== Segment start ==

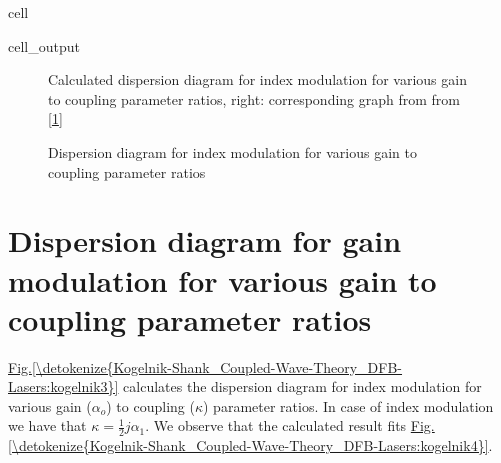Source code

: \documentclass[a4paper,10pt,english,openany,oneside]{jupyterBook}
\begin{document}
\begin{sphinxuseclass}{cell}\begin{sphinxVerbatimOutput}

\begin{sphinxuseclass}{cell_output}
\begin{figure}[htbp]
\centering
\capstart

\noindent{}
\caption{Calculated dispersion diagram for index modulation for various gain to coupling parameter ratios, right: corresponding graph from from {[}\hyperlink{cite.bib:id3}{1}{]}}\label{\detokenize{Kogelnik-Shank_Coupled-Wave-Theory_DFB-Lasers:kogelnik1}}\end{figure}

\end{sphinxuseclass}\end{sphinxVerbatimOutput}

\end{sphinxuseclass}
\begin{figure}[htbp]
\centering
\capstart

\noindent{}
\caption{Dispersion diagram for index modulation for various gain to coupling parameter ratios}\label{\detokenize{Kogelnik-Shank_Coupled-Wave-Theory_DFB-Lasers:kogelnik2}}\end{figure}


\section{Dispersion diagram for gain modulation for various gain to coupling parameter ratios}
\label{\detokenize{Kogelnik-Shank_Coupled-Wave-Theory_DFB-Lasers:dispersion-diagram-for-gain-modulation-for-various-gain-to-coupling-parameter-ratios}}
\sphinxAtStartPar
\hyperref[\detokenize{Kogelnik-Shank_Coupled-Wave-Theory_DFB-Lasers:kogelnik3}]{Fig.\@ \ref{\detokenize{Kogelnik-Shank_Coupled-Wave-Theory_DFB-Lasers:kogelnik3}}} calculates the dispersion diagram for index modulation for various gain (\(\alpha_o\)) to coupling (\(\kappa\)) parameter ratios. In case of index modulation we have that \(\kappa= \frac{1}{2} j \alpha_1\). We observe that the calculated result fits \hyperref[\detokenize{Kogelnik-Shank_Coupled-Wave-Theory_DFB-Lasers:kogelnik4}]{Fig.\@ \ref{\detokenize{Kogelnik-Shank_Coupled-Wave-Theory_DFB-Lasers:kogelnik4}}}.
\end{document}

== Segment end ==

§ EXERCISE INSTRUCTIONS
When you have gone through the records above, say how many lines include the word "modulation", and write nothing besides that number.

§ EXPECTED ANSWER
5